Miss Garden spoke of the settings. "The décor should be dark and sombre. Mrs. Campbell set the play in the Renaissance period, an epoch flooded with light and charm. I think she was wrong. Absolute latitude is permitted the stage director, as Maeterlinck has made no restrictions in the book. The director of the Opéra at Brussels followed Mrs. Campbell's example, and when I appeared in the work there I felt that I was singing a different drama."

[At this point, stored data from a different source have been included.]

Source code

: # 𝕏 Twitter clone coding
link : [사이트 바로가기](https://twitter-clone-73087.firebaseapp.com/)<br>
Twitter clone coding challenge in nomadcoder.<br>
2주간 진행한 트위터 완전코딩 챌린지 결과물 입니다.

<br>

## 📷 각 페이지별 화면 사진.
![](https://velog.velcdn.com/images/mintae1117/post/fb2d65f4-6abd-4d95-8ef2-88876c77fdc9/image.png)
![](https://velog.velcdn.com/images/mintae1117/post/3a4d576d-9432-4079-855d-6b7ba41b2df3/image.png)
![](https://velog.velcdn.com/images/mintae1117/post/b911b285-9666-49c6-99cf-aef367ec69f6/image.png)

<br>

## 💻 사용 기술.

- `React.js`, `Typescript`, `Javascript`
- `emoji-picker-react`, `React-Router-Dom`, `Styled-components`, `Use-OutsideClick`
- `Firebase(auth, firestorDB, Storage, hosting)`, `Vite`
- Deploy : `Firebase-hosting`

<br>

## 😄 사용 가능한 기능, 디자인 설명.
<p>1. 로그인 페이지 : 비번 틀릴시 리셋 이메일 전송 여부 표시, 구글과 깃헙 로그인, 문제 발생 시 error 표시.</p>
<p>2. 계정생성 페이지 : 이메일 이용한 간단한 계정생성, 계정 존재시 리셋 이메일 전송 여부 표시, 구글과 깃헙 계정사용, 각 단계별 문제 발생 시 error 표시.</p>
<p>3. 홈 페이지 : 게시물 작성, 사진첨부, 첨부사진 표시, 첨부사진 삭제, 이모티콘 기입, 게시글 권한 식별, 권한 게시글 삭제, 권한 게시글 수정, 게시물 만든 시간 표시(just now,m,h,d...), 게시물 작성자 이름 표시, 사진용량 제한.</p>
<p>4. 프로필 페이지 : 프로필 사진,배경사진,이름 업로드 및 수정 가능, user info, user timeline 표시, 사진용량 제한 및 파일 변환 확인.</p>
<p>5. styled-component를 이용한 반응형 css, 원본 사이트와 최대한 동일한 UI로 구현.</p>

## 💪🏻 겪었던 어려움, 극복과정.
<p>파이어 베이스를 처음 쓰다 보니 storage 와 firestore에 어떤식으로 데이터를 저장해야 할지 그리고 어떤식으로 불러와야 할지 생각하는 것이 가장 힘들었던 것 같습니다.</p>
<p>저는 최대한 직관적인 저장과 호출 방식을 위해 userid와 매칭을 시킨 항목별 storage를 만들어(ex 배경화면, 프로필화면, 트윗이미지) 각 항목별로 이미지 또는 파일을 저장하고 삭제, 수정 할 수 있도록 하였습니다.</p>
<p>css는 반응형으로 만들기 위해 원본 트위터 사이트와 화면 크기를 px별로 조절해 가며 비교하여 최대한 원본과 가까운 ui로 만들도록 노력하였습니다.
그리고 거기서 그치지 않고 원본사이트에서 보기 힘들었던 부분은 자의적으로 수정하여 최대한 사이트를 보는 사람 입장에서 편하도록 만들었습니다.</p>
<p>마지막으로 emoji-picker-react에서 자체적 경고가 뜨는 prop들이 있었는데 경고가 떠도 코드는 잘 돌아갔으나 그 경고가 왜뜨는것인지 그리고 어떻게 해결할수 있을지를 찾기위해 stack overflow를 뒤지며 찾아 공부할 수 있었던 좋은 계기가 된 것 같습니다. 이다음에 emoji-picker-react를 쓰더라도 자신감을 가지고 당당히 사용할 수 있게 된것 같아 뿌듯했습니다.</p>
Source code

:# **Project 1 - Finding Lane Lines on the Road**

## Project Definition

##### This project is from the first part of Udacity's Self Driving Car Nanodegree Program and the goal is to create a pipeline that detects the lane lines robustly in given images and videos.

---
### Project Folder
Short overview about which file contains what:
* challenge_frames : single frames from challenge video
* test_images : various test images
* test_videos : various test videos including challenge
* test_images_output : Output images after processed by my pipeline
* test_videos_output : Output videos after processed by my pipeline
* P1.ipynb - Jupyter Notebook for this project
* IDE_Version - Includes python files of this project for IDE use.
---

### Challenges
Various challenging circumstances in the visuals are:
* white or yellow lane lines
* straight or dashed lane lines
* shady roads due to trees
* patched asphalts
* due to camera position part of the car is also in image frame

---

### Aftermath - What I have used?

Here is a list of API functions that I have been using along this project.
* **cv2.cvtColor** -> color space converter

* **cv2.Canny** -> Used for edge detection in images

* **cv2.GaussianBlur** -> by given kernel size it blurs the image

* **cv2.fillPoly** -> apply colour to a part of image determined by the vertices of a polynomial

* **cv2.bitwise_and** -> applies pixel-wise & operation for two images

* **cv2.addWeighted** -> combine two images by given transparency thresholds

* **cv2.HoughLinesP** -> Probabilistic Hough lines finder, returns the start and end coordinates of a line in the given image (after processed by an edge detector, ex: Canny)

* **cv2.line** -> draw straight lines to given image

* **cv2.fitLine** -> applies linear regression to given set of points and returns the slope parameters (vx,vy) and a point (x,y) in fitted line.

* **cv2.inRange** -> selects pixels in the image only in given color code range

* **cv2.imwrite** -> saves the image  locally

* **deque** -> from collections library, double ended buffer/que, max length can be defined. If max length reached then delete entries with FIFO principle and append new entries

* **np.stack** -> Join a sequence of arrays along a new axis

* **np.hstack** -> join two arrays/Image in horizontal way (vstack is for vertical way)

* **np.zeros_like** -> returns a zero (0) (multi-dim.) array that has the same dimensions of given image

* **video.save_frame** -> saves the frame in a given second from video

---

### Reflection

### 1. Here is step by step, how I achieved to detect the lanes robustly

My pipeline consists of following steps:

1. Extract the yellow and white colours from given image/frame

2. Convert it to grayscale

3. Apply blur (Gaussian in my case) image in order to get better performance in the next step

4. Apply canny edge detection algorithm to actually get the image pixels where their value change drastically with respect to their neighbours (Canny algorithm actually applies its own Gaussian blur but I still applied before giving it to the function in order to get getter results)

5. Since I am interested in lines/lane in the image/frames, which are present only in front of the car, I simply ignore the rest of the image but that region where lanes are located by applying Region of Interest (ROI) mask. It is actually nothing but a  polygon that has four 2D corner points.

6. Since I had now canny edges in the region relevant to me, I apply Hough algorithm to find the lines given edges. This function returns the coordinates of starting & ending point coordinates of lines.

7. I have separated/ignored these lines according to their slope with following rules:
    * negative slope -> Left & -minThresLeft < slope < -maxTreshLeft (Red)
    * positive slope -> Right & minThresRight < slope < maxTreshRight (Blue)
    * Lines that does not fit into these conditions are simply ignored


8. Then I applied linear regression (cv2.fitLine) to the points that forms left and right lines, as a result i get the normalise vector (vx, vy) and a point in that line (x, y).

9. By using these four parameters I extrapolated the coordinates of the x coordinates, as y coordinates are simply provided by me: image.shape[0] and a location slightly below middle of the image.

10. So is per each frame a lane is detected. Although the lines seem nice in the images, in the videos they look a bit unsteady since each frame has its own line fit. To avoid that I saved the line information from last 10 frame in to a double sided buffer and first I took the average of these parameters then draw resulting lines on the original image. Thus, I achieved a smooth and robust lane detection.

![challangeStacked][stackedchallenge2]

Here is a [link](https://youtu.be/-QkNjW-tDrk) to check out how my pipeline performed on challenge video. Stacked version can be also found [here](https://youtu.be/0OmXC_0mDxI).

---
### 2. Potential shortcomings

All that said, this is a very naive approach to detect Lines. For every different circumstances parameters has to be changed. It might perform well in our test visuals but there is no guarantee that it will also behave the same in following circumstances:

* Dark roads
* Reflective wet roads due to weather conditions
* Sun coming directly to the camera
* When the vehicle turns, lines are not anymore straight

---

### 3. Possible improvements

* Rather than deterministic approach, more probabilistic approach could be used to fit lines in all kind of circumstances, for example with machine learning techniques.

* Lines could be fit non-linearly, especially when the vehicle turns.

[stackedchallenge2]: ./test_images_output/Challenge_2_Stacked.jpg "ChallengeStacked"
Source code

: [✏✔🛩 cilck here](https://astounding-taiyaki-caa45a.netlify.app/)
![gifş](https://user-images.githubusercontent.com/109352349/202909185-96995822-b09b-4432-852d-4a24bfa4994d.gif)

One afternoon in the autumn of 1908, when I was Paris correspondent of the "New York Times," I received the following telegram from Miss Garden: "Venez ce soir à 5½ chez Mlle. Chasles 112 Boulevard Malesherbes me voir en Salome." It was late in the day when the message came to me, and I had made other plans, but you may be sure I put them all aside. A petit-bleu or two disposed of my engagements, and I took a fiacre in the blue twilight of the Paris afternoon for the salle de danse of Mlle. Chasles. On my way I recollected how some time previously Miss Garden had informed me of her intention of interpreting the Dance of the Seven Veils herself, and how she had attempted to gain the co-operation of Maraquita, the ballet mistress of the Opéra-Comique, a plan which she was forced to abandon, owing to some rapidly revolving wheels of operatic intrigue. So the new Salome went to Mlle. Chasles, who sixteen years ago was delighting the patrons of the Opéra-Comique with her charming dancing. She it was who, materially assisted by Miss Garden herself, arranged the dance, dramatically significant in gesture and step, which the singer performed at the climax of Richard Strauss's music drama.
Mlle. Chasles's salle de danse I discovered to be a large square room; the floor had a rake like that of the Opéra stage in Paris. There were footlights, and seats in front of them for spectators. The walls were hung with curious old prints and engravings of famous dancers, Mlle. Sallé, La Camargo, Taglioni, Carlotta Grisi, and Cerito.
This final rehearsal—before the rehearsals in New York which preceded her first appearance in the part anywhere at the Manhattan Opera House—was witnessed by André Messager, who intended to mount Salome at the Paris Opéra the following season, Mlle. Chasles, an accompanist, a maid, a hair-dresser, and myself. I noted that Miss Garden's costume differed in a marked degree from those her predecessors had worn. For the entrance of Salome she had provided a mantle of bright orange shimmering stuff, embroidered with startling azure and emerald flowers and sparkling with spangles. Under this she wore a close-fitting garment of netted gold, with designs in rubies and rhinestones, which fell from somewhere above the waistline to her ankles. This garment was also removed for the dance, and Miss Garden emerged in a narrow strip of flesh-coloured tulle. Her arms, shoulders, and legs were bare. She wore a red wig, the hair falling nearly to her waist (later she changed this detail and wore the cropped wig which became identified with her impersonation of the part). Two jewels, an emerald on one little finger, a ruby on the other, completed her decoration. The seven veils were of soft, clinging tulle.